Cox supports its telephone offer primarily with direct
marketing. It hasn't pulled out all of the stops when it comes to marketing because it
hasn't had to yet.

"One of the real pleasant surprises in launching
telephony has been how easy it is to sell," Rooney said. "In some markets,
one-quarter of our sales come from neighbors telling neighbors. In other markets,
one-quarter come from cable customers calling with video questions and CSRs
[customer-service representatives] upselling them to digital."

Because demand is so high, Cox would be challenged to keep
up with installations if it advertised its phone service more aggressively now, Rooney
said.

When it does market telephony, Cox plays up the simplicity
of its price structuring, such as no hidden surcharges.

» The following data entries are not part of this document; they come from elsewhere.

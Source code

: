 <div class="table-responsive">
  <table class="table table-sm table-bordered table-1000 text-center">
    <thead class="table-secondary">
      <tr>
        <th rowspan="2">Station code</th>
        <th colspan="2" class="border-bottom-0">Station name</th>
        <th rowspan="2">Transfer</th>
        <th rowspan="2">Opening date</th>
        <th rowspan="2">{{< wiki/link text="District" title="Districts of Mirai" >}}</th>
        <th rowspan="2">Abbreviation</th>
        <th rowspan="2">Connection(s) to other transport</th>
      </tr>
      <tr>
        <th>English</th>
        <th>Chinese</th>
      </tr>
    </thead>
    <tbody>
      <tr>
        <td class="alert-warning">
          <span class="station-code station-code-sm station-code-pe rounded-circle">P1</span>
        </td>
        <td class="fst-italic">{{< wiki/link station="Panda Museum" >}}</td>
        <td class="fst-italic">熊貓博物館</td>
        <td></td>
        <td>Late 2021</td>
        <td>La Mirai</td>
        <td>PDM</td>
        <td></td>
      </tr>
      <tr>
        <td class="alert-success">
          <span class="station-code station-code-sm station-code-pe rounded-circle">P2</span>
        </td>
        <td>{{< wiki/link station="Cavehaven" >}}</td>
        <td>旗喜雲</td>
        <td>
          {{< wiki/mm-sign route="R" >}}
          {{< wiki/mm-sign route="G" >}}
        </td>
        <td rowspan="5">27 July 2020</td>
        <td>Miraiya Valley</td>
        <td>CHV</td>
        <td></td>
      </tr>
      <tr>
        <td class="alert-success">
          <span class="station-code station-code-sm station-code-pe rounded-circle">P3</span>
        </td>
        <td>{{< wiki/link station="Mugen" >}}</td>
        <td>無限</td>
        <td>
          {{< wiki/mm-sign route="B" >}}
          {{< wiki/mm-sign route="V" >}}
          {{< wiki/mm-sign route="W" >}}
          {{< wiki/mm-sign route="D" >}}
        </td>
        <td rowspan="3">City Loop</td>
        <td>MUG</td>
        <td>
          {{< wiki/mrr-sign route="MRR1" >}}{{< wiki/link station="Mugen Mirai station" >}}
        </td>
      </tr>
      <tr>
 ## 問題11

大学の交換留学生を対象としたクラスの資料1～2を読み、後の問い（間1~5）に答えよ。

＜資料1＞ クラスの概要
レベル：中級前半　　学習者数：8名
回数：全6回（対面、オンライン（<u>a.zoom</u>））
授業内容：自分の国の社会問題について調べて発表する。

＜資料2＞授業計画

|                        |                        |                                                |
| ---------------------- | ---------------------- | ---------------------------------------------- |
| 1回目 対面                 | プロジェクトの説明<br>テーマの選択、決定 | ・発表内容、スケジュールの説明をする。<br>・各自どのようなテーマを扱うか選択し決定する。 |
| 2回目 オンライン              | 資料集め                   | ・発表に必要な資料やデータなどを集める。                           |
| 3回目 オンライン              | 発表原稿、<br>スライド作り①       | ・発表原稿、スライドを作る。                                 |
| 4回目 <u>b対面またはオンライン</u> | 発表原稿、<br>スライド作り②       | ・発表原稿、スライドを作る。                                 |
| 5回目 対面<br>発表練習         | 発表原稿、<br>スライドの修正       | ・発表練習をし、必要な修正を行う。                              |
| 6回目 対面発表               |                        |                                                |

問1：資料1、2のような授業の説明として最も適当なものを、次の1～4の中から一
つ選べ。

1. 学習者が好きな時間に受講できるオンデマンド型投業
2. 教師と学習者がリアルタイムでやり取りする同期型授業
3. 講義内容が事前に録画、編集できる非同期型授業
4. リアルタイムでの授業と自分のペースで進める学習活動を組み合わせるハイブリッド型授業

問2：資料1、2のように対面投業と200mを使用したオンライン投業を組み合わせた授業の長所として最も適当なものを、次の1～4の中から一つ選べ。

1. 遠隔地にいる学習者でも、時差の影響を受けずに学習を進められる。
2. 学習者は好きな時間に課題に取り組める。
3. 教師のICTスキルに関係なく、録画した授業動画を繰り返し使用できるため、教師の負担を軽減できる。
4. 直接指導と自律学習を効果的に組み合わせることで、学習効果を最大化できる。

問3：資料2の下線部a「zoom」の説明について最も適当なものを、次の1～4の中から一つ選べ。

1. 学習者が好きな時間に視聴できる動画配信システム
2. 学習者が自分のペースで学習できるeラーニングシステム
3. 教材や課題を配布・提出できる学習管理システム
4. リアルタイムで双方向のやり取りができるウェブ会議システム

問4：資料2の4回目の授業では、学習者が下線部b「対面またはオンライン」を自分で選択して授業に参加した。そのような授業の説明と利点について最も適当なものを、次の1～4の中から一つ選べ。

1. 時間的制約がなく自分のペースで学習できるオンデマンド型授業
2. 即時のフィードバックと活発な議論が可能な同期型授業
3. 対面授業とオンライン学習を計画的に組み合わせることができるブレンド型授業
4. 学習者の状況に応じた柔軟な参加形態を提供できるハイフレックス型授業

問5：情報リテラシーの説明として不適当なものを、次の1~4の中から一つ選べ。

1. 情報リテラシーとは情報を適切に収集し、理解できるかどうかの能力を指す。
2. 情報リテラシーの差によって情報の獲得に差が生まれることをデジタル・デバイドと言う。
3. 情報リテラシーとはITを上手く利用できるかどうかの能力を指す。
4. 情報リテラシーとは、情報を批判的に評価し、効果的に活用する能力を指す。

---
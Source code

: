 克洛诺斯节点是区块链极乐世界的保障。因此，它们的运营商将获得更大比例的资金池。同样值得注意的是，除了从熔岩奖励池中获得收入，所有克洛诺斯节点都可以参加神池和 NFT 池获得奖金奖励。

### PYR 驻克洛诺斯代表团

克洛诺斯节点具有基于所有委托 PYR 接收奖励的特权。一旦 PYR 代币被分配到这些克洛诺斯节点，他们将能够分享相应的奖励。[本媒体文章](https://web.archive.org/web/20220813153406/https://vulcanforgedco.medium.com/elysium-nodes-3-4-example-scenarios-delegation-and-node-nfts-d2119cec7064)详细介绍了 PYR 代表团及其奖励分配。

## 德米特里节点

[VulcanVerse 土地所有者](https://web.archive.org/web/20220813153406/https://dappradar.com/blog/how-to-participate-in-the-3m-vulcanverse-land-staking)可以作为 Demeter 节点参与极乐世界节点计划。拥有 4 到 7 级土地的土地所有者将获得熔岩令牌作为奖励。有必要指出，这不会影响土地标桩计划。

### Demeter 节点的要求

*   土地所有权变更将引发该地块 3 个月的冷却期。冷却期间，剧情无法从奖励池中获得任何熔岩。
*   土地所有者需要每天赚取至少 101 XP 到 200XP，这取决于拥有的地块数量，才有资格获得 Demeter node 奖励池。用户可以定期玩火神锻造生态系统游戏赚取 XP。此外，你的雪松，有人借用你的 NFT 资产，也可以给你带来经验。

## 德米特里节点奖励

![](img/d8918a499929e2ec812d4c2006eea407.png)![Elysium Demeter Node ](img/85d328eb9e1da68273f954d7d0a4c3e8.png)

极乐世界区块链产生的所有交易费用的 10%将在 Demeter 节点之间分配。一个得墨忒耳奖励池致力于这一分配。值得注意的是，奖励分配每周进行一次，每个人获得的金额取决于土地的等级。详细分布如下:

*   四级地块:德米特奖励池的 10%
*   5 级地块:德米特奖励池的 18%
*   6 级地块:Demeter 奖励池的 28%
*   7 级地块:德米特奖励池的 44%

It also aggressively markets
vertical features such as call-waiting, call-forwarding and three-way calling as a
convenience for customers because the features also provide extra profitability for the
company.

"We try to package the features in ways that make
sense," Rooney said, such as five features for $5.95 under offers named "Active
Lifestyle" and "Phone Control."

Adelphia markets some of the same calling features for both
residential and commercial customers, Simms said, but the marketing varies according to
the audience.

On the business side, for example, Adelphia wouldn't call
attention to long-distance conferencing because it's considered a standard feature.
"It would be like advertising a car and saying it has tires," she said.

In the future, Adelphia plans to play up its interests in
both the residential and business markets by offering a service called unified messaging.
The feature would provide one place for a customer to access any type of communication --
including voice mail, e-mail and fax messages -- for home or business use.

"One interesting thing customers can do with unified
messaging is switch on the cable TV and have their messages show up there," Simms
said.

Adelphia plans to test unified messaging once its national
fiber backbone is complete. Trials of the service start next year.

Adelphia currently sells only long-distance service, but it
plans to add local by the end of 2000. It sells residential phone service in parts of
Pennsylvania, Virginia, New Jersey, New York, Ohio, Michigan, Massachussets, Florida,
North Carolina, South Carolina, New Hampshire and Vermont.

Cablevision offers both local and long distance in its
suburban New York City markets. AT&T Corp. recently announced that it will sell local
telephone service in that area, although initially not over its own plant.

Cox markets both local and long distance in eight markets:
Orange County, Calif.; San Diego; Phoenix; Connecticut; Rhode Island; Hampton Roads, Va.;
Omaha, Neb.; and Oklahoma City.

MediaOne launched its first local phone-service market in
January 1998, and it now serves eight markets: Atlanta; Los Angeles; Jacksonville, Fla.;
Pompano Beach, Fla.; Richmond, Va.; Boston; Detroit; and New Hampshire. The company
announced earlier this month that it would also sell long-distance service.

AT&T Broadband & Internet Services, which began
testing local phone service in eight states earlier this year, is expected to close its
merger with MediaOne in the first quarter of next year.